Con la festa del Battesimo del Signore, celebrata domenica scorsa, siamo entrati nel tempo liturgico chiamato “ordinario”.
Nella prima lettura la chiamata del profeta Samuele : è la storia della soluzione di un malinteso. La voce di Dio arriva all’orecchio del giovane ma, finché non viene aiutato dal sacerdote Eli, Samuele non la intende; sarà poi un grandissimo profeta, ha due libri della Bibbia a lui dedicati, ma da solo non sarebbe mai arrivato alla sua missione.
Nel Vangelo Giovanni il Battista indica a due dei suoi discepoli che Gesù è l’Agnello di Dio ( Fabio Rosini )
Per comprendere l’indicazione del Battista dobbiamo ricordare il cap. 12 del libro dell’Esodo che descrive la Pasqua, la liberazione degli ebrei dalla schiavitù egiziana.
In questo capitolo Dio comanda, attraverso Mosè, a ogni famiglia israelita, di prendere un agnello ucciderlo e mangiarlo. La carne dell’agnello avrebbe trasmesso l’energia per iniziare questo cammino di liberazione verso la terra della libertà e il sangue li avrebbe preservati dal passaggio dell’angelo sterminatore che avrebbe seminato la morte.
L’evangelista Giovanni tiene molto presenti queste linee teologiche per presentare la figura di Gesù.
Viene detto : “ Fissando lo sguardo su Gesù che passava disse:” Ecco l’Agnello di Dio”, dove il verbo fissare significa svelare la realtà più profonda di un individuo.
E Giovanni Battista svela la realtà più profonda di Gesù: la carne di Gesù darà la capacità, la forza e l’energia per iniziare questo cammino di pienezza verso la liberazione. E il sangue non libererà dalla morte fisica, ma libererà dalla morte per sempre. Il sangue dell’agnello trasmetterà all’uomo la stessa vita divina.
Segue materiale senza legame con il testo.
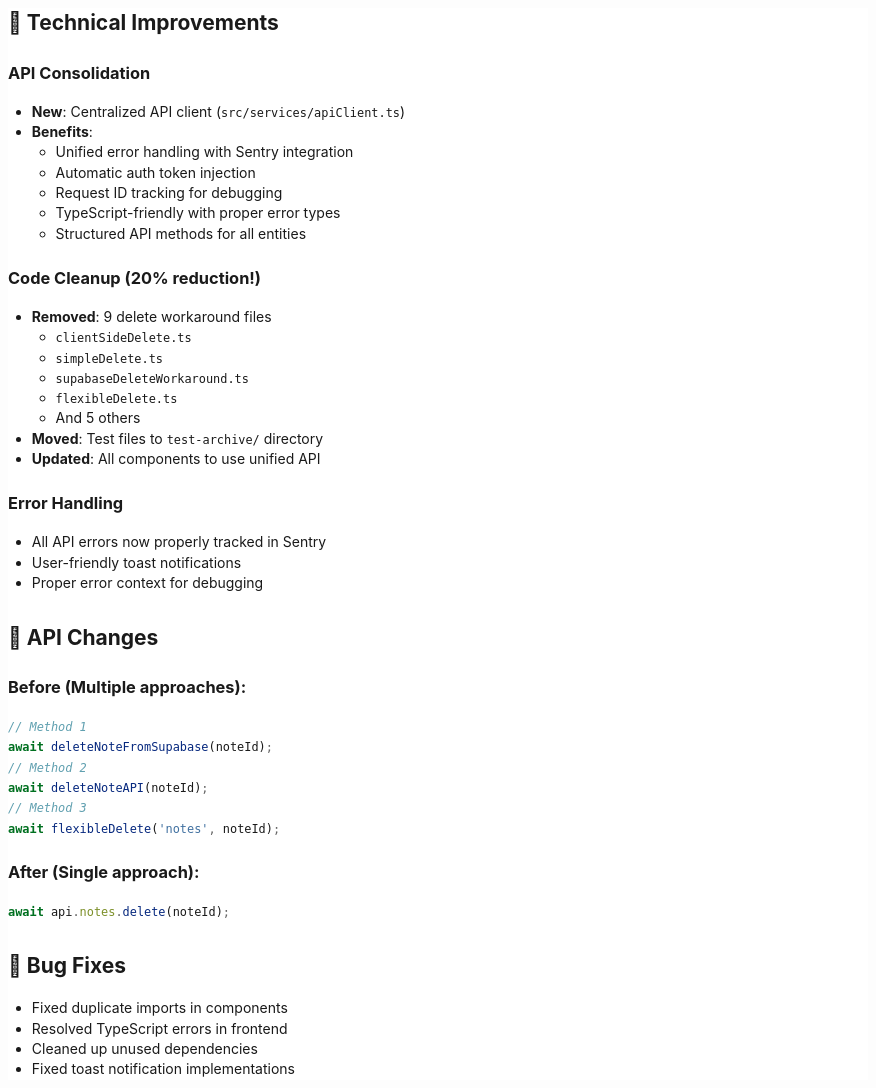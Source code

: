 ## 🔧 Technical Improvements

### API Consolidation
- **New**: Centralized API client (`src/services/apiClient.ts`)
- **Benefits**:
  - Unified error handling with Sentry integration
  - Automatic auth token injection
  - Request ID tracking for debugging
  - TypeScript-friendly with proper error types
  - Structured API methods for all entities

### Code Cleanup (20% reduction!)
- **Removed**: 9 delete workaround files
  - `clientSideDelete.ts`
  - `simpleDelete.ts`
  - `supabaseDeleteWorkaround.ts`
  - `flexibleDelete.ts`
  - And 5 others
- **Moved**: Test files to `test-archive/` directory
- **Updated**: All components to use unified API

### Error Handling
- All API errors now properly tracked in Sentry
- User-friendly toast notifications
- Proper error context for debugging

## 📝 API Changes

### Before (Multiple approaches):
```typescript
// Method 1
await deleteNoteFromSupabase(noteId);
// Method 2
await deleteNoteAPI(noteId);
// Method 3
await flexibleDelete('notes', noteId);
```

### After (Single approach):
```typescript
await api.notes.delete(noteId);
```

## 🐛 Bug Fixes

- Fixed duplicate imports in components
- Resolved TypeScript errors in frontend
- Cleaned up unused dependencies
- Fixed toast notification implementations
Per questo gli conferirà una vita che è chiamata “eterna” non tanto per la durata (per sempre), quanto per la qualità indistruttibile. ( A Maggi )
Badiamo di essere miti al pari dell’agnello divino, senza armi per attaccare, senza armi per difenderci, lasciandoci assalire, tosare, sgozzare senza resistere e senza una parola di lamento (C. de Foucauld, Opere spirituali 199-200).
Giovanni, da vero rabbi e maestro, dà un orientamento alla ricerca dei discepoli: non li trattiene presso di sé, ma li educa, li conduce fuori, verso il Messia. ( E. Bianchi)
Per raggiungere Gesù c’è bisogno di un ponte, e deve essere quello giusto. Un sacerdote per un nuovo profeta (Eli per Samuele ); l’ultimo dei profeti ( Giovanni Battista) per i primi discepoli del Messia; un testimone oculare per chi dovrà essere la roccia d’appoggio per la Chiesa.
Perché queste mediazioni? … …. Dio ha fatto sì che abbiamo bisogno gli uni degli altri per incontrarlo. Non posso amare Dio senza l’aiuto di qualcuno; anzi: non possiamo amare Dio senza amare i fratelli. La fede si riceve, non si improvvisa. E se non porta alla carità fraterna, è un falso. ( F. Rosini )
Ascoltate le parole del Battista, subito i due si mettono a seguire Gesù, si pongono sulle sue tracce, vanno dove egli va.
… Ma la sua sequela non può avvenire per incanto, per infatuazione, per una semplice scelta di appartenenza: il discepolo può imboccare un cammino sbagliato, se non sa riconoscere che cosa e chi veramente cerca … disponibile a lasciare le sue sicurezze per aprirsi al dono di Dio. Cercare è un’operazione e un atteggiamento assolutamente necessario per ascoltare e accogliere la propria verità presente nell’intimo, là dove il Signore parla. ( E. Bianchi )
Infatti Gesù, che va incontro ai desideri degli uomini, vedendo che questi lo seguono, si voltò, osservando che essi lo seguivano,  e disse loro: “Che cosa cercate?”. Gesù non chiede “Chi cercate”, ma “che cosa cercate”.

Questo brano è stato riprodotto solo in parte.